-- WHAT TO DO --
Every line in the listing below from the one with "check figure case" through the one with "connect student component" is to be reproduced exactly, both ends included; leave out the rest.

-- DATA SUPPLIED --
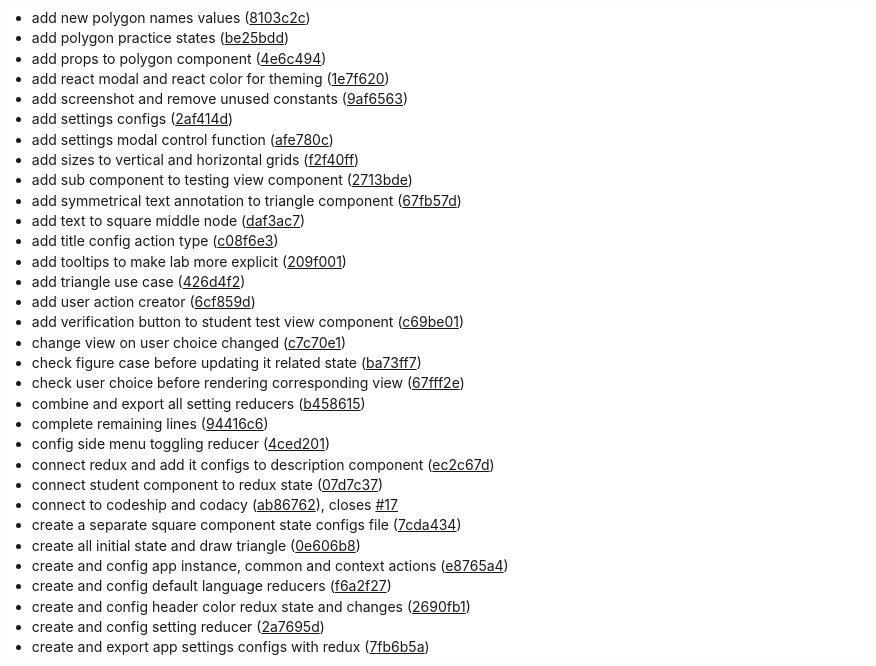 * add new polygon names values ([8103c2c](https://github.com/graasp/graasp-lab-symmetrical-figures/commit/8103c2c))
* add polygon practice states ([be25bdd](https://github.com/graasp/graasp-lab-symmetrical-figures/commit/be25bdd))
* add props to polygon component ([4e6c494](https://github.com/graasp/graasp-lab-symmetrical-figures/commit/4e6c494))
* add react modal and react color for theming ([1e7f620](https://github.com/graasp/graasp-lab-symmetrical-figures/commit/1e7f620))
* add screenshot and remove unused constants ([9af6563](https://github.com/graasp/graasp-lab-symmetrical-figures/commit/9af6563))
* add settings configs ([2af414d](https://github.com/graasp/graasp-lab-symmetrical-figures/commit/2af414d))
* add settings modal control function ([afe780c](https://github.com/graasp/graasp-lab-symmetrical-figures/commit/afe780c))
* add sizes to vertical and horizontal grids ([f2f40ff](https://github.com/graasp/graasp-lab-symmetrical-figures/commit/f2f40ff))
* add sub component to testing view component ([2713bde](https://github.com/graasp/graasp-lab-symmetrical-figures/commit/2713bde))
* add symmetrical text annotation to triangle component ([67fb57d](https://github.com/graasp/graasp-lab-symmetrical-figures/commit/67fb57d))
* add text to square middle node ([daf3ac7](https://github.com/graasp/graasp-lab-symmetrical-figures/commit/daf3ac7))
* add title config action type ([c08f6e3](https://github.com/graasp/graasp-lab-symmetrical-figures/commit/c08f6e3))
* add tooltips to make lab more explicit ([209f001](https://github.com/graasp/graasp-lab-symmetrical-figures/commit/209f001))
* add triangle use case ([426d4f2](https://github.com/graasp/graasp-lab-symmetrical-figures/commit/426d4f2))
* add user action creator ([6cf859d](https://github.com/graasp/graasp-lab-symmetrical-figures/commit/6cf859d))
* add verification button to student test view component ([c69be01](https://github.com/graasp/graasp-lab-symmetrical-figures/commit/c69be01))
* change view on user choice changed ([c7c70e1](https://github.com/graasp/graasp-lab-symmetrical-figures/commit/c7c70e1))
* check figure case before updating it related state ([ba73ff7](https://github.com/graasp/graasp-lab-symmetrical-figures/commit/ba73ff7))
* check user choice before rendering corresponding view ([67fff2e](https://github.com/graasp/graasp-lab-symmetrical-figures/commit/67fff2e))
* combine and  export all setting reducers ([b458615](https://github.com/graasp/graasp-lab-symmetrical-figures/commit/b458615))
* complete remaining lines ([94416c6](https://github.com/graasp/graasp-lab-symmetrical-figures/commit/94416c6))
* config side menu toggling reducer ([4ced201](https://github.com/graasp/graasp-lab-symmetrical-figures/commit/4ced201))
* connect redux and add it configs to description component ([ec2c67d](https://github.com/graasp/graasp-lab-symmetrical-figures/commit/ec2c67d))
* connect student component to redux state ([07d7c37](https://github.com/graasp/graasp-lab-symmetrical-figures/commit/07d7c37))
* connect to codeship and codacy ([ab86762](https://github.com/graasp/graasp-lab-symmetrical-figures/commit/ab86762)), closes [#17](https://github.com/graasp/graasp-lab-symmetrical-figures/issues/17)
* create a separate square component state configs file ([7cda434](https://github.com/graasp/graasp-lab-symmetrical-figures/commit/7cda434))
* create all initial state and draw triangle ([0e606b8](https://github.com/graasp/graasp-lab-symmetrical-figures/commit/0e606b8))
* create and config app instance, common and context actions ([e8765a4](https://github.com/graasp/graasp-lab-symmetrical-figures/commit/e8765a4))
* create and config default language reducers ([f6a2f27](https://github.com/graasp/graasp-lab-symmetrical-figures/commit/f6a2f27))
* create and config header color redux state and changes ([2690fb1](https://github.com/graasp/graasp-lab-symmetrical-figures/commit/2690fb1))
* create and config setting reducer ([2a7695d](https://github.com/graasp/graasp-lab-symmetrical-figures/commit/2a7695d))
* create and export app settings configs with redux ([7fb6b5a](https://github.com/graasp/graasp-lab-symmetrical-figures/commit/7fb6b5a))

-- OUTPUT FOR THIS TASK --
* check figure case before updating it related state ([ba73ff7](https://github.com/graasp/graasp-lab-symmetrical-figures/commit/ba73ff7))
* check user choice before rendering corresponding view ([67fff2e](https://github.com/graasp/graasp-lab-symmetrical-figures/commit/67fff2e))
* combine and  export all setting reducers ([b458615](https://github.com/graasp/graasp-lab-symmetrical-figures/commit/b458615))
* complete remaining lines ([94416c6](https://github.com/graasp/graasp-lab-symmetrical-figures/commit/94416c6))
* config side menu toggling reducer ([4ced201](https://github.com/graasp/graasp-lab-symmetrical-figures/commit/4ced201))
* connect redux and add it configs to description component ([ec2c67d](https://github.com/graasp/graasp-lab-symmetrical-figures/commit/ec2c67d))
* connect student component to redux state ([07d7c37](https://github.com/graasp/graasp-lab-symmetrical-figures/commit/07d7c37))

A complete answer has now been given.